I'm really surprised this can work at all in any automated way. You can't just m...

morgante · on Aug 3, 2024

Line by line is infeasible, which is precisely why you need to use AI to make larger semantic inferences.

You also don't have to one-shot translate everything. One of the valuable things about the Rust compiler is it gives lots of specific information that you can feed back into an LLM to iterate.

I've been working on similar problems for my startup (grit.io) and think C -> Rust is definitely tractable in the near term. Definitely not easy but certainly solvable.

stogot · on Aug 3, 2024

What about convert to AST then ask the AI to convert to Rust. Would that work?

Someone · on Aug 3, 2024

That’s probably the rout they would take, but the C AST won’t have ownership attributes. You‘d have to discover those yourself.

ASTs also don’t have much info on threading (that’s more or less limited to “the program starts a thread with entry point foo at some time”, “Foo waits for another thread to finish”)

morgante · on Aug 3, 2024

Foundation models aren't primarily trained on ASTs, so you're typically going to have worse results than just using text unless you do extensive fine-tuning yourself.

ASTs also generally don't actually have magical information in them.

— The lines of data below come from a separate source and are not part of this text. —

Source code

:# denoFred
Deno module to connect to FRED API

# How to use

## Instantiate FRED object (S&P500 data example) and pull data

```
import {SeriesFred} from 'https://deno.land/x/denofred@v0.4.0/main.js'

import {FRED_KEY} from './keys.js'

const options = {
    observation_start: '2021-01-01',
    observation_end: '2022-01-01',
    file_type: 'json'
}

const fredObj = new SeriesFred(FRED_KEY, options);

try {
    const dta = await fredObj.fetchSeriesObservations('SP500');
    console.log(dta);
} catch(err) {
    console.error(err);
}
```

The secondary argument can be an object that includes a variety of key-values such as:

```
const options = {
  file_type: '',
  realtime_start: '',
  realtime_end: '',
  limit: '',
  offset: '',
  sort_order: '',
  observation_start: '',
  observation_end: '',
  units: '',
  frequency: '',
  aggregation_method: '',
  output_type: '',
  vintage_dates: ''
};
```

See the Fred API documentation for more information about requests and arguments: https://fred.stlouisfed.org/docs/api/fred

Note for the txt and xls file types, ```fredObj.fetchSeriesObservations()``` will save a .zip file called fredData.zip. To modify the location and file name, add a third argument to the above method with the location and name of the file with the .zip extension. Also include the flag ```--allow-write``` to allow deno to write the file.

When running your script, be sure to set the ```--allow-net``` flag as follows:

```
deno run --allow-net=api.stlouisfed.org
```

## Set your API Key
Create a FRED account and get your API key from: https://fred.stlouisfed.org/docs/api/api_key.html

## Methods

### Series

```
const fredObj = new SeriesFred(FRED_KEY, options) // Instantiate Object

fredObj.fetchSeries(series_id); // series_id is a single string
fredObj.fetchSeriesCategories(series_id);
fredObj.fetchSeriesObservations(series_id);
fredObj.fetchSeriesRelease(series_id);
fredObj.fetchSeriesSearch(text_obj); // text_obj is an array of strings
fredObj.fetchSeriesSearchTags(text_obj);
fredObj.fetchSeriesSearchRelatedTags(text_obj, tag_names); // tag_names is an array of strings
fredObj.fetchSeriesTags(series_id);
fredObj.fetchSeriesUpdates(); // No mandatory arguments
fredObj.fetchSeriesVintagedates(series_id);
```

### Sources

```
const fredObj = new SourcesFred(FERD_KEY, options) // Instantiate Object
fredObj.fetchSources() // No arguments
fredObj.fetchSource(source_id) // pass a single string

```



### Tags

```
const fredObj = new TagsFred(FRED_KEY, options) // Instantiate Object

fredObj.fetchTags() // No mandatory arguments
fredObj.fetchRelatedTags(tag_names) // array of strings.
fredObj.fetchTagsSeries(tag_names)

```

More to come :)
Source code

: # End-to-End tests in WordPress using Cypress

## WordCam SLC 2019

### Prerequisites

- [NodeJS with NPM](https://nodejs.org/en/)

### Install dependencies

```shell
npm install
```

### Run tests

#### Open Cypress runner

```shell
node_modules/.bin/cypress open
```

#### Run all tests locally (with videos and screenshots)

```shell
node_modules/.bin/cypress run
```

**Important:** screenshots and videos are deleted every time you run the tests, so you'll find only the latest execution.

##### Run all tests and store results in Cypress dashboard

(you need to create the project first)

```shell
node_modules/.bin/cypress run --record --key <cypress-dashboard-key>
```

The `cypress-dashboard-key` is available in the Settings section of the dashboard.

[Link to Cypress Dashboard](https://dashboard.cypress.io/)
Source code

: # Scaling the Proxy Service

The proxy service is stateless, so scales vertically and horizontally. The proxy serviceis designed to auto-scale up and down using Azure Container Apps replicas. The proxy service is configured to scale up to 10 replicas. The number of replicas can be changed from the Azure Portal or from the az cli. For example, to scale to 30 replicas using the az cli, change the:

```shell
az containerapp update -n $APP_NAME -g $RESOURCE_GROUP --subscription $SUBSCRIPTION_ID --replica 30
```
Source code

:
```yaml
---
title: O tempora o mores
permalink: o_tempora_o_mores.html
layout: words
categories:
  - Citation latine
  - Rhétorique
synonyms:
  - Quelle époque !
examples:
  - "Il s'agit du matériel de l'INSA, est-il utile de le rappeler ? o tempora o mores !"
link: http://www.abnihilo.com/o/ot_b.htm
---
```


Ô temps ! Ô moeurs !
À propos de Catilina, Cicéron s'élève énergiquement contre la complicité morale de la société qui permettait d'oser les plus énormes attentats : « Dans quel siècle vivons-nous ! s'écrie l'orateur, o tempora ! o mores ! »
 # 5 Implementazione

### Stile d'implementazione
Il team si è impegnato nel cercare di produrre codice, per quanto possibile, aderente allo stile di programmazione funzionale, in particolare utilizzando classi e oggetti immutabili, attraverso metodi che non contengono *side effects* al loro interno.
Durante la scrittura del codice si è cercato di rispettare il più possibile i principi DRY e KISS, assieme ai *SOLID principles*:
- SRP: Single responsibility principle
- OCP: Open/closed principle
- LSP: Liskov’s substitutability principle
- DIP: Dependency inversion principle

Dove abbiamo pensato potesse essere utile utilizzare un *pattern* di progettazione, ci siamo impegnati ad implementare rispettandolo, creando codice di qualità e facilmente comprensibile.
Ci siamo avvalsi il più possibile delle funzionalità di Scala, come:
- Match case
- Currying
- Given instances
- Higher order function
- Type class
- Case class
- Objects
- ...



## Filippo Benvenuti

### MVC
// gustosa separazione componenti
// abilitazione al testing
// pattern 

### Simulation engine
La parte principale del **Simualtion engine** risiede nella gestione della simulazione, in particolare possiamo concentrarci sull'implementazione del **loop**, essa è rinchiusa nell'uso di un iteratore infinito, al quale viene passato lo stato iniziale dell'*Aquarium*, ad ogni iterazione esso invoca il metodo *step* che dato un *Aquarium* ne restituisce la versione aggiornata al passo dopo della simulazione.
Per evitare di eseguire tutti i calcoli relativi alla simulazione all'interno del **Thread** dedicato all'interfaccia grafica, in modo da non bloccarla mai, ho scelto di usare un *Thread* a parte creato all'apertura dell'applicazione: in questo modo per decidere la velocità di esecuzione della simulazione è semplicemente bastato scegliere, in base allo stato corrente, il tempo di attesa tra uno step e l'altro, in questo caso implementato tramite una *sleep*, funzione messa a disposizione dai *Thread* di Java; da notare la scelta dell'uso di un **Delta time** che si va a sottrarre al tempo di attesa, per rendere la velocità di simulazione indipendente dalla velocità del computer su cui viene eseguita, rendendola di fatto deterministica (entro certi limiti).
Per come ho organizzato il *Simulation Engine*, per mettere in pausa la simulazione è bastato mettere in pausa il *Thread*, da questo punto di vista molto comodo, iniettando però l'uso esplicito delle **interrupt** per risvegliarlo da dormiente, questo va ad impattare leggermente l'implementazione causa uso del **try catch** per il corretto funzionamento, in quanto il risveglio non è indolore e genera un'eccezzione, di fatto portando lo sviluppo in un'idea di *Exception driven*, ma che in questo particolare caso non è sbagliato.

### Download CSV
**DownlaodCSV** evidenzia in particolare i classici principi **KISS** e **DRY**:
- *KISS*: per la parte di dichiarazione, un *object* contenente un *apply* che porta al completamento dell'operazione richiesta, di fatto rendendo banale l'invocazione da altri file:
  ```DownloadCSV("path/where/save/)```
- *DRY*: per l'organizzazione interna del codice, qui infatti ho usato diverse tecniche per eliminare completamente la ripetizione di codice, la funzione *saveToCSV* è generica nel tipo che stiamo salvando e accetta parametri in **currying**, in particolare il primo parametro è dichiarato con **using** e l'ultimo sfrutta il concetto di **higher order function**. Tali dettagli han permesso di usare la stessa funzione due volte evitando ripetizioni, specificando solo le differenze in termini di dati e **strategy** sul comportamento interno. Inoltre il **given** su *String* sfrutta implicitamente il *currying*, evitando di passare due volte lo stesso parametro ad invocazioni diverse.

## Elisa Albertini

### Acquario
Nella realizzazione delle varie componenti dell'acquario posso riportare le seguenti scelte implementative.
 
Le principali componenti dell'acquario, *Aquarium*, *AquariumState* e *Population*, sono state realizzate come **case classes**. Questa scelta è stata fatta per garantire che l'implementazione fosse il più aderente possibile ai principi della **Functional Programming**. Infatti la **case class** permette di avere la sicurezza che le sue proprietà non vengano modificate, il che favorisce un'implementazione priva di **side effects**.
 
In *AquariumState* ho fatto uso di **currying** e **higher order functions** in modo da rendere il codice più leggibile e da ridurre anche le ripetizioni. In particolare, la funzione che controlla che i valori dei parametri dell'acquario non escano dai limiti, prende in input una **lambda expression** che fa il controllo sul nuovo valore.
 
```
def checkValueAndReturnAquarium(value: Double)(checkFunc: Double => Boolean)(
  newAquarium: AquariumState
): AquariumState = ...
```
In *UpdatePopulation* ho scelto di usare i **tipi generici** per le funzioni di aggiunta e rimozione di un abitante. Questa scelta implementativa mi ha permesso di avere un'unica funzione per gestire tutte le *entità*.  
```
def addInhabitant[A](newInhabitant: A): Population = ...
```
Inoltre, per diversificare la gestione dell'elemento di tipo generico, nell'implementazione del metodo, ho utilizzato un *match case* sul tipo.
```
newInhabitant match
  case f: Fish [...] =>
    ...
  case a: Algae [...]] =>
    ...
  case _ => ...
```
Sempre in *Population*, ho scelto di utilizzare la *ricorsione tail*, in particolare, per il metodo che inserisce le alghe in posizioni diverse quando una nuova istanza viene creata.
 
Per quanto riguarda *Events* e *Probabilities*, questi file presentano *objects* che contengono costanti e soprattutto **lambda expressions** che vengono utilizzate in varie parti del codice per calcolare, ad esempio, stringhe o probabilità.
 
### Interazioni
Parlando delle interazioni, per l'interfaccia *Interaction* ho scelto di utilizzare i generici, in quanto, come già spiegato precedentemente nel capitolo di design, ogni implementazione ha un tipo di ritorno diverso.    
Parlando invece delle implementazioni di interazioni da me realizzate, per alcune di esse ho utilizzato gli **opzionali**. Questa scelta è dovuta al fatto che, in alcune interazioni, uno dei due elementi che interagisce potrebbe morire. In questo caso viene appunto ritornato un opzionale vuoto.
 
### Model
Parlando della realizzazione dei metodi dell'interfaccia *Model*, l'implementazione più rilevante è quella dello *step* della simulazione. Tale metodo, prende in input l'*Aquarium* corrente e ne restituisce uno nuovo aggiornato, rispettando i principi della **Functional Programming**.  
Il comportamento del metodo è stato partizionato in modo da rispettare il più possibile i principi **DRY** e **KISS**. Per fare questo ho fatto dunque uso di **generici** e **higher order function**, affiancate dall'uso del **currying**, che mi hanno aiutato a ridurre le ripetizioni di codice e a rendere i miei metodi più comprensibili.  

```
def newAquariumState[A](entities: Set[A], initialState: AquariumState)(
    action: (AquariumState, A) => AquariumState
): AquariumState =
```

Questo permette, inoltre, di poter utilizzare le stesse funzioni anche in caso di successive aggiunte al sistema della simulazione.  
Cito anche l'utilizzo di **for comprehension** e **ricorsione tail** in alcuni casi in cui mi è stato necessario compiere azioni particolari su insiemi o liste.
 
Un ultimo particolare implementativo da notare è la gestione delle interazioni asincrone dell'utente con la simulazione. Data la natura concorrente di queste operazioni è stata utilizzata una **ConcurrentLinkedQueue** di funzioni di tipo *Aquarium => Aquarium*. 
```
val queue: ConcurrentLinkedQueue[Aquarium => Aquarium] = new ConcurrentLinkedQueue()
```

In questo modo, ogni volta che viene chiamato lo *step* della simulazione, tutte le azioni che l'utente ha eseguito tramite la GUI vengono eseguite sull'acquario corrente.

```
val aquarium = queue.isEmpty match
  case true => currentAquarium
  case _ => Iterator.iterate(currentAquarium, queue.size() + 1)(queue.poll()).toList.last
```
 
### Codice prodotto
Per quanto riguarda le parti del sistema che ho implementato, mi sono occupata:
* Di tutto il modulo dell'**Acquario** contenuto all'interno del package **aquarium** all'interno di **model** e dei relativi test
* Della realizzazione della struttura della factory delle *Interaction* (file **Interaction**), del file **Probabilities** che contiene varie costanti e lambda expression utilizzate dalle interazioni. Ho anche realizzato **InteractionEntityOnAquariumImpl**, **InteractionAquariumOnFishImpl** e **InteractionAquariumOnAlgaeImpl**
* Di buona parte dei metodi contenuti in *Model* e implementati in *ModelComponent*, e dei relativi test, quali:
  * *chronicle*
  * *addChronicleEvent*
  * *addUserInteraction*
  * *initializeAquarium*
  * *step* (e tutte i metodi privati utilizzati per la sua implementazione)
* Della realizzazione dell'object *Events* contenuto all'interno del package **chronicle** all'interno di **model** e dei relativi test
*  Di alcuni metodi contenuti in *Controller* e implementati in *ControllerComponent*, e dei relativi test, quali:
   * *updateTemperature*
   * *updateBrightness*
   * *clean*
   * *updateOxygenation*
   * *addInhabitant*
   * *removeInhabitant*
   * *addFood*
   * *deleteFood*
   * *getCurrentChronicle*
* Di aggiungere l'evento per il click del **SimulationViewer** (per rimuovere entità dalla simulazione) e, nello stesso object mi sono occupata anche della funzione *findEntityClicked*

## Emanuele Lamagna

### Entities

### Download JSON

They won't solve the lifetime issues for you.

Someone · on Aug 3, 2024

> Pointers and aliasing are ubiquitous in c programs

If we ignore multi-threaded programs is long term aliasing actually ubiquitous in C programs? For many programs, I would expect most of it to happen within the scope of a single function (and within it, across function calls, but there, borrowing will solve this, won’t it?)

If so I would trying to tackle that as one sub-problem (you have to start somewhere), and detecting how data gets shared between threads as another. For the latter, I expect that many programs will have some implicit ownership rule such as “thread T1 puts stuff in queue Q where thread T2 will pick it up” that can be translated as “putting it in queue transfers ownership”.

Detecting such rules may not be easy, but doesn’t look completely out of reach for me, either, and that would be good enough for a research project.

ip26 · on Aug 3, 2024

For a naive newcomer - could you go line by line, wrap the whole thing in “unsafe”, compile to an identical binary, and then slowly peel away the “unsafe” while continuing to validate equivalence?

That would at least get you to as much rust as possible, and then let engineers tackle rethinking just those concepts.

jcranmer · on Aug 3, 2024

Converting C to legal (unsafe) Rust is quite possible; there is indeed already a tool that does this (https://github.com/immunant/c2rust).

The problem you run into is that the conversion is so pedantically correct that the resulting code is useless. The result retains all of the problems that the C code has, and is so far from idiomatic Rust that it's easier to toss the code and start from scratch. Progressive lifting on unsafe Rust to safe Rust is a very difficult order, and the tool I mentioned had a tool to do that... which is now abandoned and unmaintained.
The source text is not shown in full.